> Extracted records
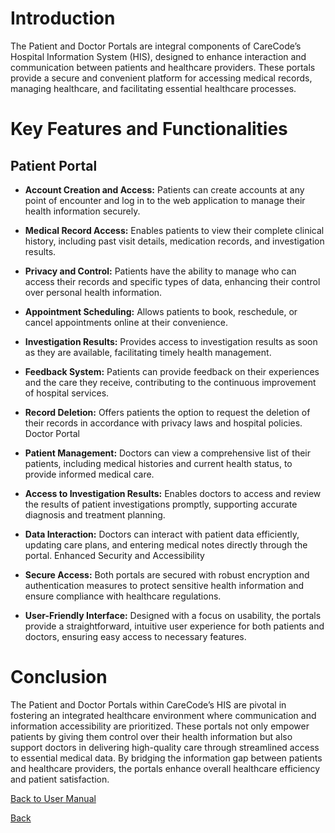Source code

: # Introduction

The Patient and Doctor Portals are integral components of CareCode’s Hospital Information System (HIS), designed to enhance interaction and communication between patients and healthcare providers. These portals provide a secure and convenient platform for accessing medical records, managing healthcare, and facilitating essential healthcare processes.

# Key Features and Functionalities

## Patient Portal

* **Account Creation and Access:** Patients can create accounts at any point of encounter and log in to the web application to manage their health information securely.

* **Medical Record Access:** Enables patients to view their complete clinical history, including past visit details, medication records, and investigation results.

* **Privacy and Control:** Patients have the ability to manage who can access their records and specific types of data, enhancing their control over personal health information.

* **Appointment Scheduling:** Allows patients to book, reschedule, or cancel appointments online at their convenience.

* **Investigation Results:** Provides access to investigation results as soon as they are available, facilitating timely health management.

* **Feedback System:** Patients can provide feedback on their experiences and the care they receive, contributing to the continuous improvement of hospital services.

* **Record Deletion:** Offers patients the option to request the deletion of their records in accordance with privacy laws and hospital policies.
Doctor Portal

* **Patient Management:** Doctors can view a comprehensive list of their patients, including medical histories and current health status, to provide informed medical care.

* **Access to Investigation Results:** Enables doctors to access and review the results of patient investigations promptly, supporting accurate diagnosis and treatment planning.

* **Data Interaction:** Doctors can interact with patient data efficiently, updating care plans, and entering medical notes directly through the portal.
Enhanced Security and Accessibility

* **Secure Access:** Both portals are secured with robust encryption and authentication measures to protect sensitive health information and ensure compliance with healthcare regulations.

* **User-Friendly Interface:** Designed with a focus on usability, the portals provide a straightforward, intuitive user experience for both patients and doctors, ensuring easy access to necessary features.

# Conclusion

The Patient and Doctor Portals within CareCode’s HIS are pivotal in fostering an integrated healthcare environment where communication and information accessibility are prioritized. These portals not only empower patients by giving them control over their health information but also support doctors in delivering high-quality care through streamlined access to essential medical data. By bridging the information gap between patients and healthcare providers, the portals enhance overall healthcare efficiency and patient satisfaction.


[Back to User Manual](https://github.com/hmislk/hmis/wiki/User-Manual)

[Back](https://github.com/hmislk/hmis/wiki)
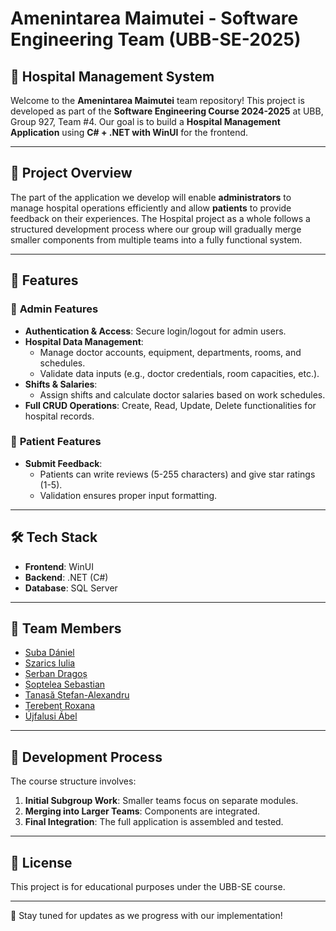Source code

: # Amenintarea Maimutei - Software Engineering Team (UBB-SE-2025)

## 🏥 Hospital Management System
Welcome to the **Amenintarea Maimutei** team repository! This project is developed as part of the **Software Engineering Course 2024-2025** at UBB, Group 927, Team #4. Our goal is to build a **Hospital Management Application** using **C# + .NET with WinUI** for the frontend.

---

## 📌 Project Overview
The part of the application we develop will enable **administrators** to manage hospital operations efficiently and allow **patients** to provide feedback on their experiences. The Hospital project as a whole follows a structured development process where our group will gradually merge smaller components from multiple teams into a fully functional system.

---

## 🚀 Features
### 🔹 **Admin Features**
- **Authentication & Access**: Secure login/logout for admin users.
- **Hospital Data Management**:
  - Manage doctor accounts, equipment, departments, rooms, and schedules.
  - Validate data inputs (e.g., doctor credentials, room capacities, etc.).
- **Shifts & Salaries**:
  - Assign shifts and calculate doctor salaries based on work schedules.
- **Full CRUD Operations**: Create, Read, Update, Delete functionalities for hospital records.

### 🔹 **Patient Features**
- **Submit Feedback**:
  - Patients can write reviews (5-255 characters) and give star ratings (1-5).
  - Validation ensures proper input formatting.

---

## 🛠️ Tech Stack
- **Frontend**: WinUI
- **Backend**: .NET (C#)
- **Database**: SQL Server

---

## 👥 Team Members
- [Suba Dániel](https://github.com/danisuba10)
- [Szarics Iulia](https://github.com/iuliaszarics)
- [Șerban Dragoș](https://github.com/dragos06)
- [Șoptelea Sebastian](https://github.com/dosqas)
- [Tanasă Ștefan-Alexandru](https://github.com/Jevan2004)
- [Terebenț Roxana](https://github.com/TereRoxy)
- [Újfalusi Ábel](https://github.com/UjfalusiAbel)

---

## 📅 Development Process
The course structure involves:
1. **Initial Subgroup Work**: Smaller teams focus on separate modules.
2. **Merging into Larger Teams**: Components are integrated.
3. **Final Integration**: The full application is assembled and tested.

---

## 📜 License
This project is for educational purposes under the UBB-SE course.

---

🎯 Stay tuned for updates as we progress with our implementation!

> AIM OF THE TASK
Restate word for word each line of the data from the one with "- Patients can" to the last, keeping both ends.

> ANSWER TO THIS TASK
  - Patients can write reviews (5-255 characters) and give star ratings (1-5).
  - Validation ensures proper input formatting.

---

## 🛠️ Tech Stack
- **Frontend**: WinUI
- **Backend**: .NET (C#)
- **Database**: SQL Server

---

## 👥 Team Members
- [Suba Dániel](https://github.com/danisuba10)
- [Szarics Iulia](https://github.com/iuliaszarics)
- [Șerban Dragoș](https://github.com/dragos06)
- [Șoptelea Sebastian](https://github.com/dosqas)
- [Tanasă Ștefan-Alexandru](https://github.com/Jevan2004)
- [Terebenț Roxana](https://github.com/TereRoxy)
- [Újfalusi Ábel](https://github.com/UjfalusiAbel)

---

## 📅 Development Process
The course structure involves:
1. **Initial Subgroup Work**: Smaller teams focus on separate modules.
2. **Merging into Larger Teams**: Components are integrated.
3. **Final Integration**: The full application is assembled and tested.

---

## 📜 License
This project is for educational purposes under the UBB-SE course.

---

🎯 Stay tuned for updates as we progress with our implementation!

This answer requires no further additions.